I don’t know how big the room was that you were doing your shtick in. I think the mung you use to keep your comb over in place could be an environmental hazard, particularly in a small room. My Michigan sources tell me that you staple worms to your head to get birds to fly over it. I say birds because last month you auditioned for the role of Saint Francis of Assisi. Oh well, that’s show biz.

The problem with a guy named Levin being the opening act for a guy named Wright is that, in this particular case, it was wrong.

If my memory serves me correctly the last American African-American to have absolutely no ambivalent feelings about Jews was Sammy Davis, Jr.

Farrakhan, Kaddafi, “gutter religion”, B. Hussein Obama, “God Damn America”, “the U.S. of KKK”, “hook nosed diamond merchants”, Israeli apartheid, and you up on the stage, in full modern American Liberal mind set, doing your best Kumbaya imitation. God’s Holy Trousers, but if I could turn that hypocritical moment into unleaded regular I would drive the pump price down by a half a buck a gallon.
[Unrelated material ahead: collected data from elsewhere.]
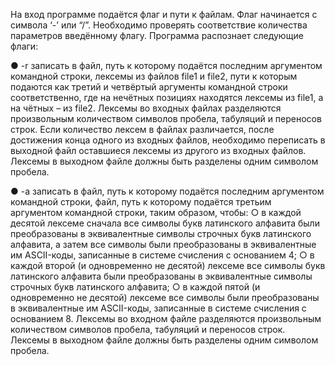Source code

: На вход программе подаётся флаг и пути к файлам. Флаг начинается с символа ‘-’ или
“/”. Необходимо проверять соответствие количества параметров введённому флагу.
Программа распознает следующие флаги:

● -r записать в файл, путь к которому подаётся последним аргументом командной
строки, лексемы из файлов file1 и file2, пути к которым подаются как третий и
четвёртый аргументы командной строки соответственно, где на нечётных
позициях находятся лексемы из file1, а на чётных – из file2. Лексемы во входных
файлах разделяются произвольным количеством символов пробела, табуляций и
переносов строк. Если количество лексем в файлах различается, после
достижения конца одного из входных файлов, необходимо переписать в
выходной файл оставшиеся лексемы из другого из входных файлов. Лексемы в
выходном файле должны быть разделены одним символом пробела.

● -a записать в файл, путь к которому подаётся последним аргументом командной
строки, файл, путь к которому подаётся третьим аргументом командной строки,
таким образом, чтобы:
    ○ в каждой десятой лексеме сначала все символы букв латинского алфавита
    были преобразованы в эквивалентные символы строчных букв латинского
    алфавита, а затем все символы были преобразованы в эквивалентные им
    ASCII-коды, записанные в системе счисления с основанием 4;
    ○ в каждой второй (и одновременно не десятой) лексеме все символы букв
    латинского алфавита были преобразованы в эквивалентные символы
    строчных букв латинского алфавита;
    ○ в каждой пятой (и одновременно не десятой) лексеме все символы были
    преобразованы в эквивалентные им ASCII-коды, записанные в системе
    счисления с основанием 8.
    Лексемы во входном файле разделяются произвольным количеством символов
    пробела, табуляций и переносов строк. Лексемы в выходном файле должны быть
    разделены одним символом пробела.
Permit me a paraphrase. “At long last, Senator, at long last. Have you no sense of shame”?

You should let you ear hair grow longer. That way you’ll be able to cover your face.

In your case prolonged exposure to a mirror could cause depression and self mutilation.

Send up a flare when Pastor Wright goes to a Bnai Brith breakfast as the guest speaker.

PS – Your CV says that you attended Central High School in Detroit. Was the area known as “Hymietown”? Did your children go there? Did any of your grandchildren go there? When was the last time anybody named Levin went there?

1 comment:

Jim Carlin said...

The Reverend was correct when he said that "the Chickens are coming home to roost".... That is if you are talking about the Democratic Party Nest. Look at the choices they are offering America. On the one hand you have this guy who has surrounded himself with Anti American Racists and on the other hand you have Billary who can look the camera right in the eye, lie their asses off and then get a standing ovation.

Ok, McCain is not the brightest candle in the church, but in this election he looks like the North Star.